Home Secretary Sajid Javid is seen outside Downing Street. Source: Reuters
Home Secretary Sajid Javid is seen outside Downing Street. Source: Reuters

Teachers, nurses and police officers have hit back at plans for them to be held accountable for knife crime among young people.

The Home Secretary Sajid Javid launched a consultation for assessing the extent to which those on the front line will be held accountable for failing to prevent a young person in an effort to help tackle the knife crime epidemic.

However, there are fears that this would just be putting more pressure onto people in already challenging jobs.

Ms Chris Keates, General Secretary of NASUWT – The Teachers’ Union, said: “It is concerning that a narrative appears to be developing whereby schools excluding pupils are potentially being scapegoated as being part of the problem, with exclusion being cited as a reason for pupils becoming involved in knife crime and gangs.

“Teachers do a great job on a daily basis of managing the behaviour of pupils and maintaining high standards of behaviour, but this has become increasingly difficult.

“There have been savage cuts by Government to local authority funding which has resulted in either the severe reduction or the disappearance altogether of specialist external support, including appropriate referral units on which schools have been able in the past to rely.

“Threatening staff such as teachers, who already have a difficult and challenging job, that they will be held accountable for failing to spot any warning signs of violent crime is an unacceptable response and will simply add to the myriad of government-driven factors which are causing teachers to leave the profession and deterring potential recruits from applying.”

Sara Gorton, head of health at UNISON, the largest trade union in the UK, said: “Health service staff are always committed to serve the best interests of patients and the community, but they are already overwhelmed by the pressures of an underfunded NHS.
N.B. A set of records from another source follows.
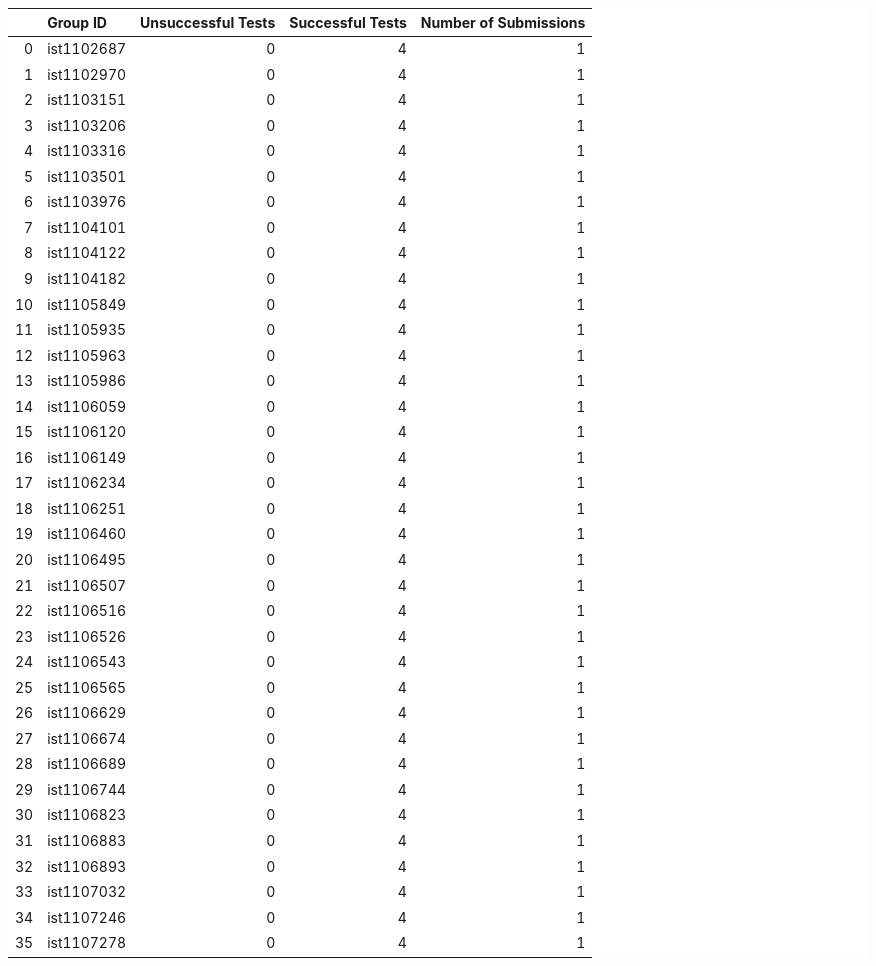 |     | Group ID   |   Unsuccessful Tests |   Successful Tests |   Number of Submissions |
|----:|:-----------|---------------------:|-------------------:|------------------------:|
|   0 | ist1102687 |                    0 |                  4 |                       1 |
|   1 | ist1102970 |                    0 |                  4 |                       1 |
|   2 | ist1103151 |                    0 |                  4 |                       1 |
|   3 | ist1103206 |                    0 |                  4 |                       1 |
|   4 | ist1103316 |                    0 |                  4 |                       1 |
|   5 | ist1103501 |                    0 |                  4 |                       1 |
|   6 | ist1103976 |                    0 |                  4 |                       1 |
|   7 | ist1104101 |                    0 |                  4 |                       1 |
|   8 | ist1104122 |                    0 |                  4 |                       1 |
|   9 | ist1104182 |                    0 |                  4 |                       1 |
|  10 | ist1105849 |                    0 |                  4 |                       1 |
|  11 | ist1105935 |                    0 |                  4 |                       1 |
|  12 | ist1105963 |                    0 |                  4 |                       1 |
|  13 | ist1105986 |                    0 |                  4 |                       1 |
|  14 | ist1106059 |                    0 |                  4 |                       1 |
|  15 | ist1106120 |                    0 |                  4 |                       1 |
|  16 | ist1106149 |                    0 |                  4 |                       1 |
|  17 | ist1106234 |                    0 |                  4 |                       1 |
|  18 | ist1106251 |                    0 |                  4 |                       1 |
|  19 | ist1106460 |                    0 |                  4 |                       1 |
|  20 | ist1106495 |                    0 |                  4 |                       1 |
|  21 | ist1106507 |                    0 |                  4 |                       1 |
|  22 | ist1106516 |                    0 |                  4 |                       1 |
|  23 | ist1106526 |                    0 |                  4 |                       1 |
|  24 | ist1106543 |                    0 |                  4 |                       1 |
|  25 | ist1106565 |                    0 |                  4 |                       1 |
|  26 | ist1106629 |                    0 |                  4 |                       1 |
|  27 | ist1106674 |                    0 |                  4 |                       1 |
|  28 | ist1106689 |                    0 |                  4 |                       1 |
|  29 | ist1106744 |                    0 |                  4 |                       1 |
|  30 | ist1106823 |                    0 |                  4 |                       1 |
|  31 | ist1106883 |                    0 |                  4 |                       1 |
|  32 | ist1106893 |                    0 |                  4 |                       1 |
|  33 | ist1107032 |                    0 |                  4 |                       1 |
|  34 | ist1107246 |                    0 |                  4 |                       1 |
|  35 | ist1107278 |                    0 |                  4 |                       1 | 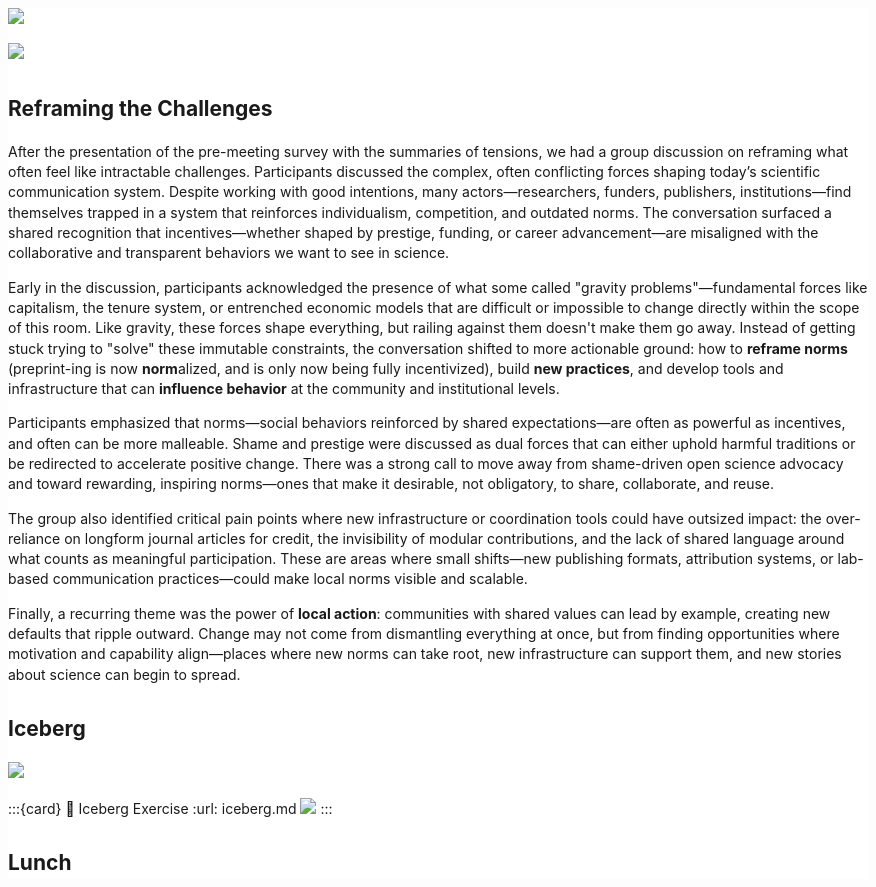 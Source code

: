 ![](#tensions-intro)

![](#tensions)

## Reframing the Challenges

After the presentation of the pre-meeting survey with the summaries of tensions, we had a group discussion on reframing what often feel like intractable challenges. Participants discussed the complex, often conflicting forces shaping today’s scientific communication system. Despite working with good intentions, many actors—researchers, funders, publishers, institutions—find themselves trapped in a system that reinforces individualism, competition, and outdated norms. The conversation surfaced a shared recognition that incentives—whether shaped by prestige, funding, or career advancement—are misaligned with the collaborative and transparent behaviors we want to see in science.

Early in the discussion, participants acknowledged the presence of what some called "gravity problems"—fundamental forces like capitalism, the tenure system, or entrenched economic models that are difficult or impossible to change directly within the scope of this room. Like gravity, these forces shape everything, but railing against them doesn't make them go away. Instead of getting stuck trying to "solve" these immutable constraints, the conversation shifted to more actionable ground: how to **reframe norms** (preprint-ing is now **norm**alized, and is only now being fully incentivized), build **new practices**, and develop tools and infrastructure that can **influence behavior** at the community and institutional levels.

Participants emphasized that norms—social behaviors reinforced by shared expectations—are often as powerful as incentives, and often can be more malleable. Shame and prestige were discussed as dual forces that can either uphold harmful traditions or be redirected to accelerate positive change. There was a strong call to move away from shame-driven open science advocacy and toward rewarding, inspiring norms—ones that make it desirable, not obligatory, to share, collaborate, and reuse.

The group also identified critical pain points where new infrastructure or coordination tools could have outsized impact: the over-reliance on longform journal articles for credit, the invisibility of modular contributions, and the lack of shared language around what counts as meaningful participation. These are areas where small shifts—new publishing formats, attribution systems, or lab-based communication practices—could make local norms visible and scalable.

Finally, a recurring theme was the power of **local action**: communities with shared values can lead by example, creating new defaults that ripple outward. Change may not come from dismantling everything at once, but from finding opportunities where motivation and capability align—places where new norms can take root, new infrastructure can support them, and new stories about science can begin to spread.

## Iceberg

![](#iceberg-themes)

:::{card} 🧊 Iceberg Exercise
:url: iceberg.md
![](#iceberg-exercise)
:::

## Lunch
“They should not face further burdens and obligations because the government is deflecting attention away from its failure to fund policing adequately.”

According to the government, the plan is intended to “help spot the warning signs that a young person could be in danger, such as presenting in A&E with suspicious injury, to worrying behaviour at school or issues at home”.

Home Secretary Sajid Javid said: “The public health, multi-agency approach has a proven track record and I’m confident that making it a legal duty will help stop this senseless violence and create long-term change.”